Data:
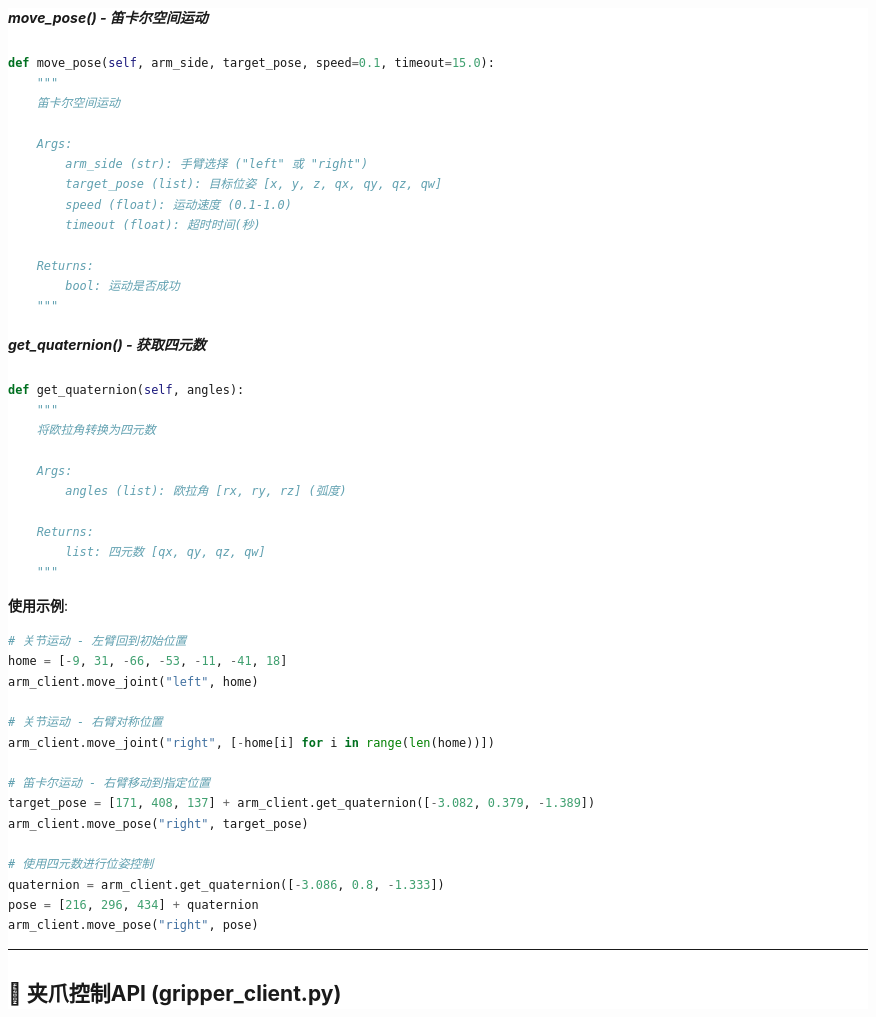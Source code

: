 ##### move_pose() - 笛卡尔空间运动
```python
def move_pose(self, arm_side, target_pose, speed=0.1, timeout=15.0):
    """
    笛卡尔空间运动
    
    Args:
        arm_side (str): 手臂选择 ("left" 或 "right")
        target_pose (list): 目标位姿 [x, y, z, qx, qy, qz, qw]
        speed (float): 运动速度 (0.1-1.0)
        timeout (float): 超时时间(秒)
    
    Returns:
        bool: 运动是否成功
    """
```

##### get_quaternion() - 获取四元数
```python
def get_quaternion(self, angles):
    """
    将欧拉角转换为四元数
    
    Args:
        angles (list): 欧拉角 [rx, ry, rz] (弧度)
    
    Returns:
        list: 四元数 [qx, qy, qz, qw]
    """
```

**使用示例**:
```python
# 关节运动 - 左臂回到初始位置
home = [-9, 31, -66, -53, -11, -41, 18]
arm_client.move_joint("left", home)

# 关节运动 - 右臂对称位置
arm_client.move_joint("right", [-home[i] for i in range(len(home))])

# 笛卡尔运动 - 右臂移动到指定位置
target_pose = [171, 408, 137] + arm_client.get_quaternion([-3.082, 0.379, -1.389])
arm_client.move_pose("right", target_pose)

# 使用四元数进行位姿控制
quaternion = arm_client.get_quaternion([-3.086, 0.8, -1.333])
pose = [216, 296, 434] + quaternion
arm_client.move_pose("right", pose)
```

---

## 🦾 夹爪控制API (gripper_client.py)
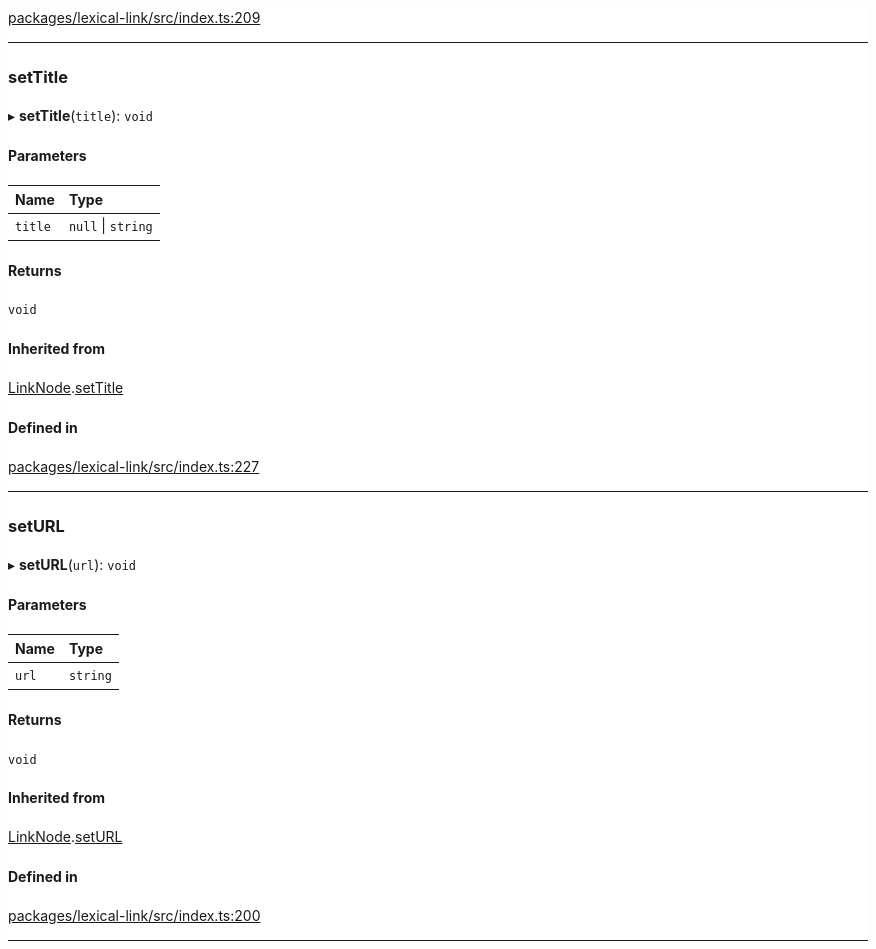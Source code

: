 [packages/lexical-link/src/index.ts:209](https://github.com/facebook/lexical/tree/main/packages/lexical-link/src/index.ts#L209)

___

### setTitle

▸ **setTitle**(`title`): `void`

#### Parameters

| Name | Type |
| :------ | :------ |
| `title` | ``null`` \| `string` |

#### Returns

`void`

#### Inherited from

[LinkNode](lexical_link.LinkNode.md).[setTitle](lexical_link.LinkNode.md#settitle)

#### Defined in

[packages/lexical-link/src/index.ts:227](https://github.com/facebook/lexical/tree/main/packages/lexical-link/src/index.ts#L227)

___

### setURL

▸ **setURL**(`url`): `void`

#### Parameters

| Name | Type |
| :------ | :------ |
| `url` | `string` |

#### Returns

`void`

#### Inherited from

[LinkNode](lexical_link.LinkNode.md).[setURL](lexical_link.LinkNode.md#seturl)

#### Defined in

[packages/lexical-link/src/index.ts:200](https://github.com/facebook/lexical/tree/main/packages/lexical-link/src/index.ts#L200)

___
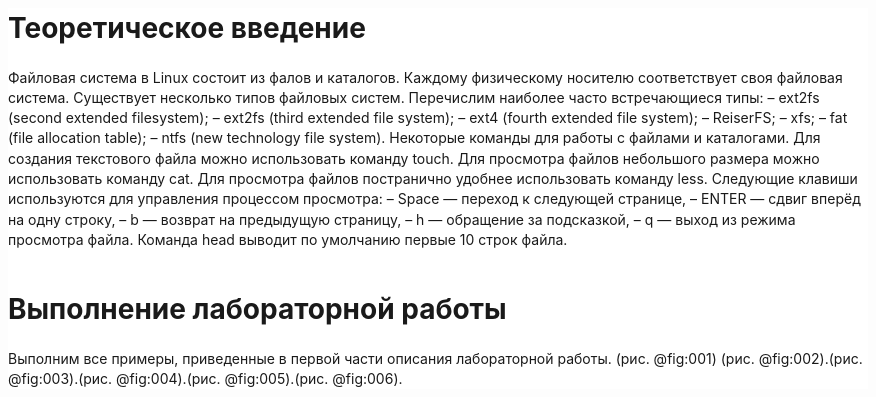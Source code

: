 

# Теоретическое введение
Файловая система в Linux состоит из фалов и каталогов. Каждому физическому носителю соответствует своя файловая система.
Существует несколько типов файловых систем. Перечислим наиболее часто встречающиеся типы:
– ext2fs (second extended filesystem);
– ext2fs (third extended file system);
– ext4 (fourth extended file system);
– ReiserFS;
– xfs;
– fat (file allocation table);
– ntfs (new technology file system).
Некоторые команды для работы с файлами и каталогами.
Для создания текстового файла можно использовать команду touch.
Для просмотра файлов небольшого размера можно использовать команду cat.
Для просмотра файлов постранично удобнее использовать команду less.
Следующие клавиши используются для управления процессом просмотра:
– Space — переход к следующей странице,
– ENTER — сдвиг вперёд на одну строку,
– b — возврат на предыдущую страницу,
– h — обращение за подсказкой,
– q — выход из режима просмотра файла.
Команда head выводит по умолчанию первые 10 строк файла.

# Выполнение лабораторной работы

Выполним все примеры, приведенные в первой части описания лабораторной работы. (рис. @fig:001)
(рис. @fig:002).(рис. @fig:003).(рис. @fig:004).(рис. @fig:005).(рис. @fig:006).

Work request:
Take every line from the data that contains the word "right".

Solution for this problem:
        arm_side (str): 手臂选择 ("left" 或 "right")
arm_client.move_joint("right", [-home[i] for i in range(len(home))])
arm_client.move_pose("right", target_pose)
arm_client.move_pose("right", pose)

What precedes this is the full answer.